Dataset:
········

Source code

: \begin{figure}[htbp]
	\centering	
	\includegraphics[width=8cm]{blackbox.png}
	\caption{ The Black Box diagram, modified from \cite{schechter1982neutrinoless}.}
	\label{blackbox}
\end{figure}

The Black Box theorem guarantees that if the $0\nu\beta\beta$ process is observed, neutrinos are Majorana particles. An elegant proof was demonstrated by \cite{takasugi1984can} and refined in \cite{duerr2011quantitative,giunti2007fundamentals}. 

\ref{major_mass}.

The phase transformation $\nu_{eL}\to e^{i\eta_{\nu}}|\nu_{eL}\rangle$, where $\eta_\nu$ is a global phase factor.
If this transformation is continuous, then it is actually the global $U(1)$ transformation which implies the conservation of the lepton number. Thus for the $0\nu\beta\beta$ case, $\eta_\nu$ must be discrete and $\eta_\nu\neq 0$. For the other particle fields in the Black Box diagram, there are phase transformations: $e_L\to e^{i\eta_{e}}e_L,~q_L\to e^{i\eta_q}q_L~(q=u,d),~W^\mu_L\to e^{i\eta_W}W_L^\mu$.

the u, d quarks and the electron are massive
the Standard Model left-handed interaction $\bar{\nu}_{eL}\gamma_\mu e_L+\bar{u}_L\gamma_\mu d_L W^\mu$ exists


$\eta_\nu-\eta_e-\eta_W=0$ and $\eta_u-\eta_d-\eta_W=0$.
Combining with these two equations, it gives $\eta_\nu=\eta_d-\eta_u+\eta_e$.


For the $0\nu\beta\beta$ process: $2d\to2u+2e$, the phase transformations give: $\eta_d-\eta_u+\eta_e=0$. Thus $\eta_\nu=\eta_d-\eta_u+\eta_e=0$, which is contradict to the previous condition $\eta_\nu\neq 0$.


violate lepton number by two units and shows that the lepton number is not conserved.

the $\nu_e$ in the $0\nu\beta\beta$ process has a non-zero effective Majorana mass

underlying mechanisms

········

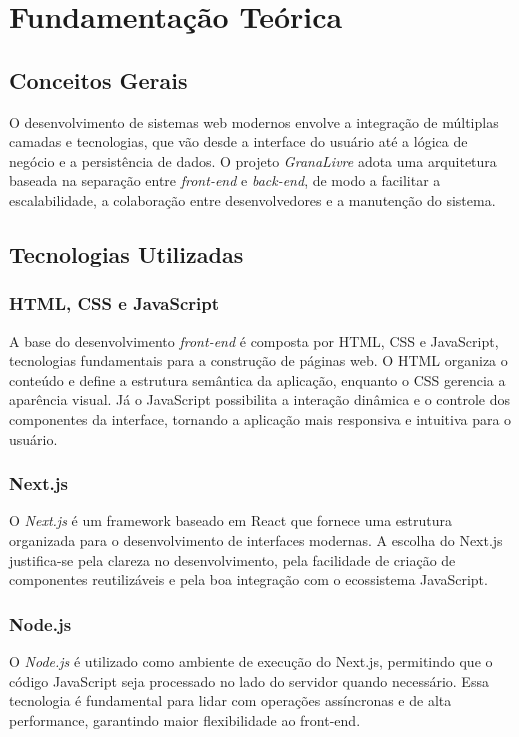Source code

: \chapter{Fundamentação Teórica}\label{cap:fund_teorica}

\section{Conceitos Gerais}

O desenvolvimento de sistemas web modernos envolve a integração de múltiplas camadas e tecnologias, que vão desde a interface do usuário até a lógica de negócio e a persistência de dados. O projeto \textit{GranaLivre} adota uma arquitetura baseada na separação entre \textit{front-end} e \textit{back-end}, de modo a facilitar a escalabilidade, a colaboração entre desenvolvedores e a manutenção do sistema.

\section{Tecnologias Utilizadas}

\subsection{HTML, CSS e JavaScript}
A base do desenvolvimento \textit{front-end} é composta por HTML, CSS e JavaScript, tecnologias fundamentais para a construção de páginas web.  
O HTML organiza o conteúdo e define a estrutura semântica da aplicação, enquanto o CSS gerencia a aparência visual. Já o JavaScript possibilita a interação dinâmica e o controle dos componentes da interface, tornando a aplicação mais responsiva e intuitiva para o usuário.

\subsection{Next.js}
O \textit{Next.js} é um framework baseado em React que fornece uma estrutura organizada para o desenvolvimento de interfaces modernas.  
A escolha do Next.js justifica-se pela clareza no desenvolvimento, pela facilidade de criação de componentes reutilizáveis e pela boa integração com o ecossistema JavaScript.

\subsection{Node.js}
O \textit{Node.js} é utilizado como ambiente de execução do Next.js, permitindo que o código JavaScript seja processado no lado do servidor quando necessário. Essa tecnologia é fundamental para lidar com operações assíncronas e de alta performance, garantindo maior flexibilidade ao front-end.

········

The answer should be a single number: how many lines in the entries contain "componentes".

Answer to this task: 2